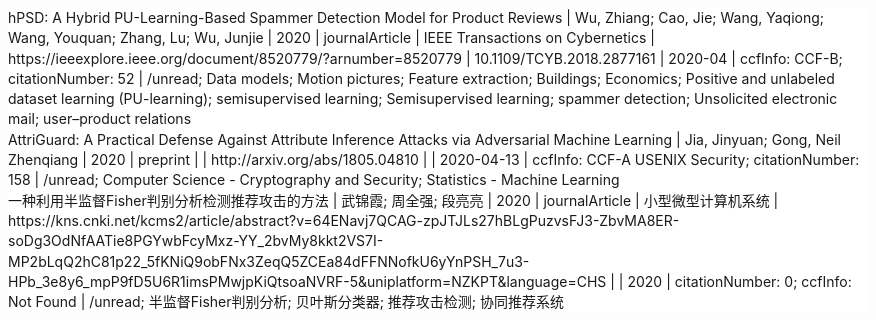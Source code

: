  hPSD: A Hybrid PU\-Learning\-Based Spammer Detection Model for Product Reviews                                                                                        | Wu, Zhiang; Cao, Jie; Wang, Yaqiong; Wang, Youquan; Zhang, Lu; Wu, Junjie                                                                                               | 2020                 | journalArticle  | IEEE Transactions on Cybernetics                                                                                                                                                                      | https://ieeexplore\.ieee\.org/document/8520779/?arnumber=8520779                                                                                                                                                                                                                            | 10\.1109/TCYB\.2018\.2877161             | 2020\-04                                                                                                                                                                                   | ccfInfo: CCF\-B; citationNumber: 52                  | /unread; Data models; Motion pictures; Feature extraction; Buildings; Economics; Positive and unlabeled dataset learning \(PU\-learning\); semisupervised learning; Semisupervised learning; spammer detection; Unsolicited electronic mail; user–product relations                                                                                                                                                                     
 AttriGuard: A Practical Defense Against Attribute Inference Attacks via Adversarial Machine Learning                                                                  | Jia, Jinyuan; Gong, Neil Zhenqiang                                                                                                                                      | 2020                 | preprint        |                                                                                                                                                                                                       | http://arxiv\.org/abs/1805\.04810                                                                                                                                                                                                                                                           |                                          | 2020\-04\-13                                                                                                                                                                               | ccfInfo: CCF\-A USENIX Security; citationNumber: 158 | /unread; Computer Science \- Cryptography and Security; Statistics \- Machine Learning                                                                                                                                                                                                                                                                                                                                                  
 一种利用半监督Fisher判别分析检测推荐攻击的方法                                                                                                                                            | 武锦霞; 周全强; 段亮亮                                                                                                                                                           | 2020                 | journalArticle  | 小型微型计算机系统                                                                                                                                                                                             | https://kns\.cnki\.net/kcms2/article/abstract?v=64ENavj7QCAG\-zpJTJLs27hBLgPuzvsFJ3\-ZbvMA8ER\-soDg3OdNfAATie8PGYwbFcyMxz\-YY\_2bvMy8kkt2VS7I\-MP2bLqQ2hC81p22\_5fKNiQ9obFNx3ZeqQ5ZCEa84dFFNNofkU6yYnPSH\_7u3\-HPb\_3e8y6\_mpP9fD5U6R1imsPMwjpKiQtsoaNVRF\-5&uniplatform=NZKPT&language=CHS |                                          | 2020                                                                                                                                                                                       | citationNumber: 0; ccfInfo: Not Found                | /unread; 半监督Fisher判别分析; 贝叶斯分类器; 推荐攻击检测; 协同推荐系统                                                                                                                                                                                                                                                                                                                                                                                          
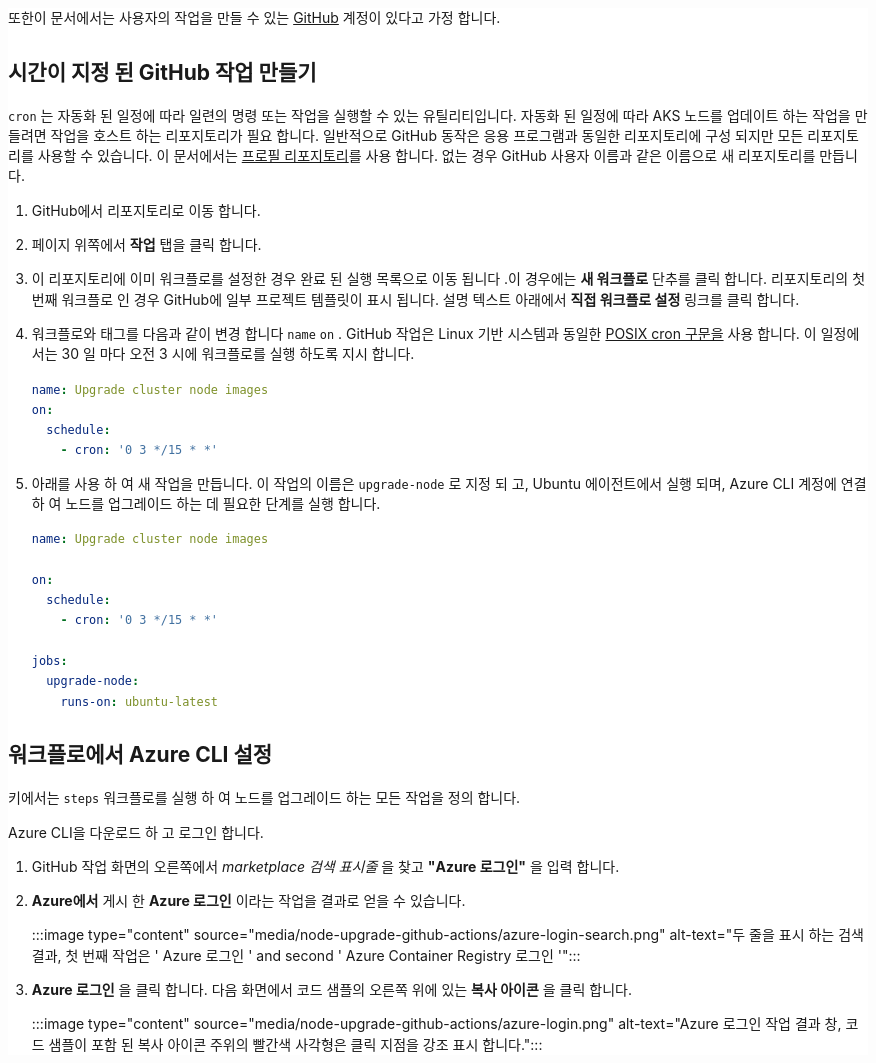 또한이 문서에서는 사용자의 작업을 만들 수 있는 [GitHub][github] 계정이 있다고 가정 합니다.

## <a name="create-a-timed-github-action"></a>시간이 지정 된 GitHub 작업 만들기

`cron` 는 자동화 된 일정에 따라 일련의 명령 또는 작업을 실행할 수 있는 유틸리티입니다. 자동화 된 일정에 따라 AKS 노드를 업데이트 하는 작업을 만들려면 작업을 호스트 하는 리포지토리가 필요 합니다. 일반적으로 GitHub 동작은 응용 프로그램과 동일한 리포지토리에 구성 되지만 모든 리포지토리를 사용할 수 있습니다. 이 문서에서는 [프로필 리포지토리][profile-repository]를 사용 합니다. 없는 경우 GitHub 사용자 이름과 같은 이름으로 새 리포지토리를 만듭니다.

1. GitHub에서 리포지토리로 이동 합니다.
1. 페이지 위쪽에서 **작업** 탭을 클릭 합니다.
1. 이 리포지토리에 이미 워크플로를 설정한 경우 완료 된 실행 목록으로 이동 됩니다 .이 경우에는 **새 워크플로** 단추를 클릭 합니다. 리포지토리의 첫 번째 워크플로 인 경우 GitHub에 일부 프로젝트 템플릿이 표시 됩니다. 설명 텍스트 아래에서 **직접 워크플로 설정** 링크를 클릭 합니다.
1. 워크플로와 태그를 다음과 같이 변경 합니다 `name` `on` . GitHub 작업은 Linux 기반 시스템과 동일한 [POSIX cron 구문을][cron-syntax] 사용 합니다. 이 일정에서는 30 일 마다 오전 3 시에 워크플로를 실행 하도록 지시 합니다.

    ```yml
    name: Upgrade cluster node images
    on:
      schedule:
        - cron: '0 3 */15 * *'
    ```

1. 아래를 사용 하 여 새 작업을 만듭니다. 이 작업의 이름은 `upgrade-node` 로 지정 되 고, Ubuntu 에이전트에서 실행 되며, Azure CLI 계정에 연결 하 여 노드를 업그레이드 하는 데 필요한 단계를 실행 합니다.

    ```yml
    name: Upgrade cluster node images

    on:
      schedule:
        - cron: '0 3 */15 * *'

    jobs:
      upgrade-node:
        runs-on: ubuntu-latest
    ```

## <a name="set-up-the-azure-cli-in-the-workflow"></a>워크플로에서 Azure CLI 설정

키에서는 `steps` 워크플로를 실행 하 여 노드를 업그레이드 하는 모든 작업을 정의 합니다.

Azure CLI을 다운로드 하 고 로그인 합니다.

1. GitHub 작업 화면의 오른쪽에서 *marketplace 검색 표시줄* 을 찾고 **"Azure 로그인"** 을 입력 합니다.
1. **Azure에서** 게시 한 **Azure 로그인** 이라는 작업을 결과로 얻을 수 있습니다.

      :::image type="content" source="media/node-upgrade-github-actions/azure-login-search.png" alt-text="두 줄을 표시 하는 검색 결과, 첫 번째 작업은 ' Azure 로그인 ' and second ' Azure Container Registry 로그인 '":::

1. **Azure 로그인** 을 클릭 합니다. 다음 화면에서 코드 샘플의 오른쪽 위에 있는 **복사 아이콘** 을 클릭 합니다.

    :::image type="content" source="media/node-upgrade-github-actions/azure-login.png" alt-text="Azure 로그인 작업 결과 창, 코드 샘플이 포함 된 복사 아이콘 주위의 빨간색 사각형은 클릭 지점을 강조 표시 합니다.":::


[github]: https://github.com
[profile-repository]: https://docs.github.com/en/free-pro-team@latest/github/setting-up-and-managing-your-github-profile/about-your-profile
[cron-syntax]: https://pubs.opengroup.org/onlinepubs/9699919799/utilities/crontab.html#tag_20_25_07
[aks-quickstart-cli]: kubernetes-walkthrough.md
[aks-quickstart-portal]: kubernetes-walkthrough-portal.md
[install-azure-cli]: /cli/azure/install-azure-cli
[managed-node-upgrades-article]: node-image-upgrade.md
[cluster-upgrades-article]: upgrade-cluster.md
[system-pools]: use-system-pools.md
[spot-pools]: spot-node-pool.md
[use-multiple-node-pools]: use-multiple-node-pools.md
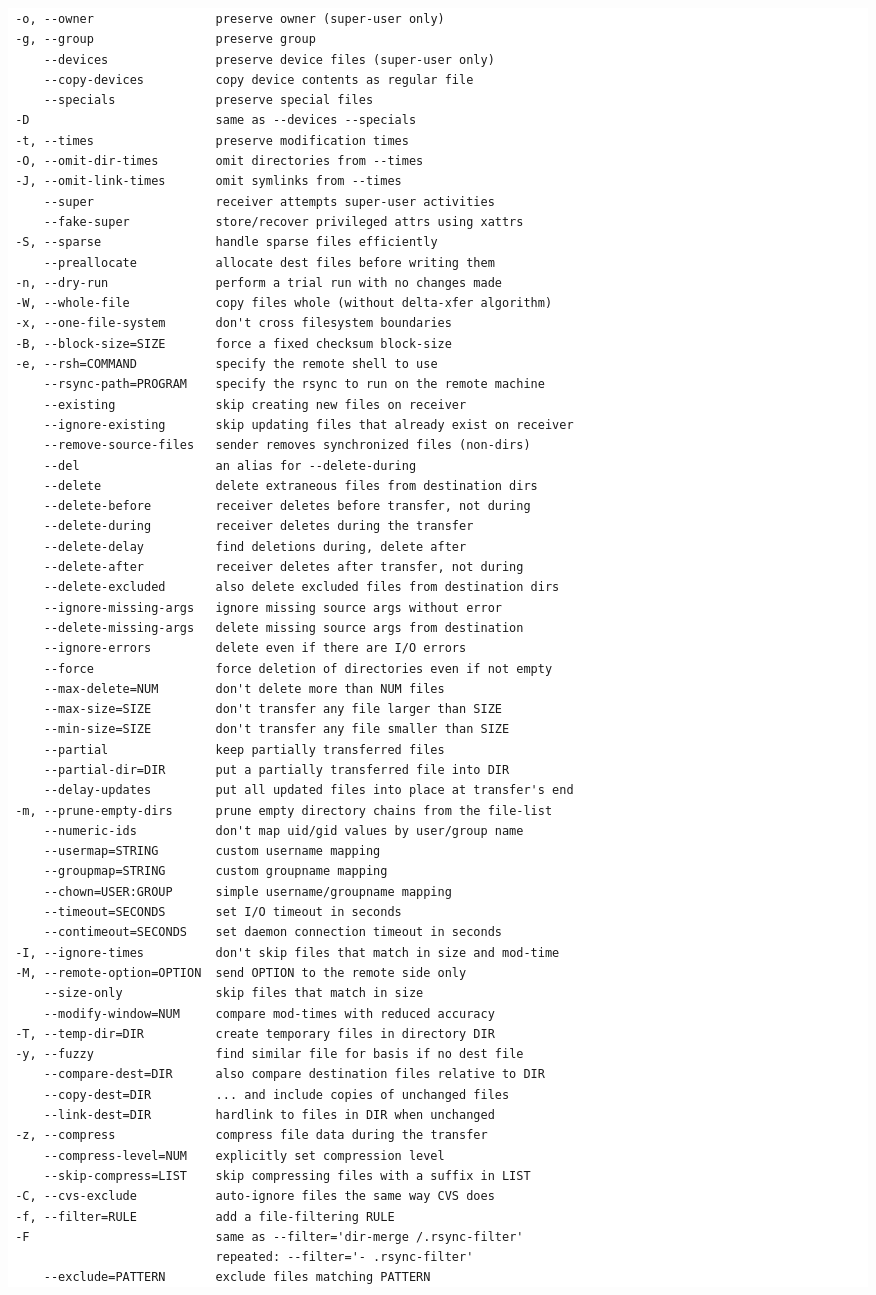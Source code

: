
 ```
 -o, --owner                 preserve owner (super-user only)
 -g, --group                 preserve group
     --devices               preserve device files (super-user only)
     --copy-devices          copy device contents as regular file
     --specials              preserve special files
 -D                          same as --devices --specials
 -t, --times                 preserve modification times
 -O, --omit-dir-times        omit directories from --times
 -J, --omit-link-times       omit symlinks from --times
     --super                 receiver attempts super-user activities
     --fake-super            store/recover privileged attrs using xattrs
 -S, --sparse                handle sparse files efficiently
     --preallocate           allocate dest files before writing them
 -n, --dry-run               perform a trial run with no changes made
 -W, --whole-file            copy files whole (without delta-xfer algorithm)
 -x, --one-file-system       don't cross filesystem boundaries
 -B, --block-size=SIZE       force a fixed checksum block-size
 -e, --rsh=COMMAND           specify the remote shell to use
     --rsync-path=PROGRAM    specify the rsync to run on the remote machine
     --existing              skip creating new files on receiver
     --ignore-existing       skip updating files that already exist on receiver
     --remove-source-files   sender removes synchronized files (non-dirs)
     --del                   an alias for --delete-during
     --delete                delete extraneous files from destination dirs
     --delete-before         receiver deletes before transfer, not during
     --delete-during         receiver deletes during the transfer
     --delete-delay          find deletions during, delete after
     --delete-after          receiver deletes after transfer, not during
     --delete-excluded       also delete excluded files from destination dirs
     --ignore-missing-args   ignore missing source args without error
     --delete-missing-args   delete missing source args from destination
     --ignore-errors         delete even if there are I/O errors
     --force                 force deletion of directories even if not empty
     --max-delete=NUM        don't delete more than NUM files
     --max-size=SIZE         don't transfer any file larger than SIZE
     --min-size=SIZE         don't transfer any file smaller than SIZE
     --partial               keep partially transferred files
     --partial-dir=DIR       put a partially transferred file into DIR
     --delay-updates         put all updated files into place at transfer's end
 -m, --prune-empty-dirs      prune empty directory chains from the file-list
     --numeric-ids           don't map uid/gid values by user/group name
     --usermap=STRING        custom username mapping
     --groupmap=STRING       custom groupname mapping
     --chown=USER:GROUP      simple username/groupname mapping
     --timeout=SECONDS       set I/O timeout in seconds
     --contimeout=SECONDS    set daemon connection timeout in seconds
 -I, --ignore-times          don't skip files that match in size and mod-time
 -M, --remote-option=OPTION  send OPTION to the remote side only
     --size-only             skip files that match in size
     --modify-window=NUM     compare mod-times with reduced accuracy
 -T, --temp-dir=DIR          create temporary files in directory DIR
 -y, --fuzzy                 find similar file for basis if no dest file
     --compare-dest=DIR      also compare destination files relative to DIR
     --copy-dest=DIR         ... and include copies of unchanged files
     --link-dest=DIR         hardlink to files in DIR when unchanged
 -z, --compress              compress file data during the transfer
     --compress-level=NUM    explicitly set compression level
     --skip-compress=LIST    skip compressing files with a suffix in LIST
 -C, --cvs-exclude           auto-ignore files the same way CVS does
 -f, --filter=RULE           add a file-filtering RULE
 -F                          same as --filter='dir-merge /.rsync-filter'
                             repeated: --filter='- .rsync-filter'
     --exclude=PATTERN       exclude files matching PATTERN
```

§ **The problem**:
Go line by line through the data above and report each one that holds the string "compare".

§ **Your solution**:
     --modify-window=NUM     compare mod-times with reduced accuracy
     --compare-dest=DIR      also compare destination files relative to DIR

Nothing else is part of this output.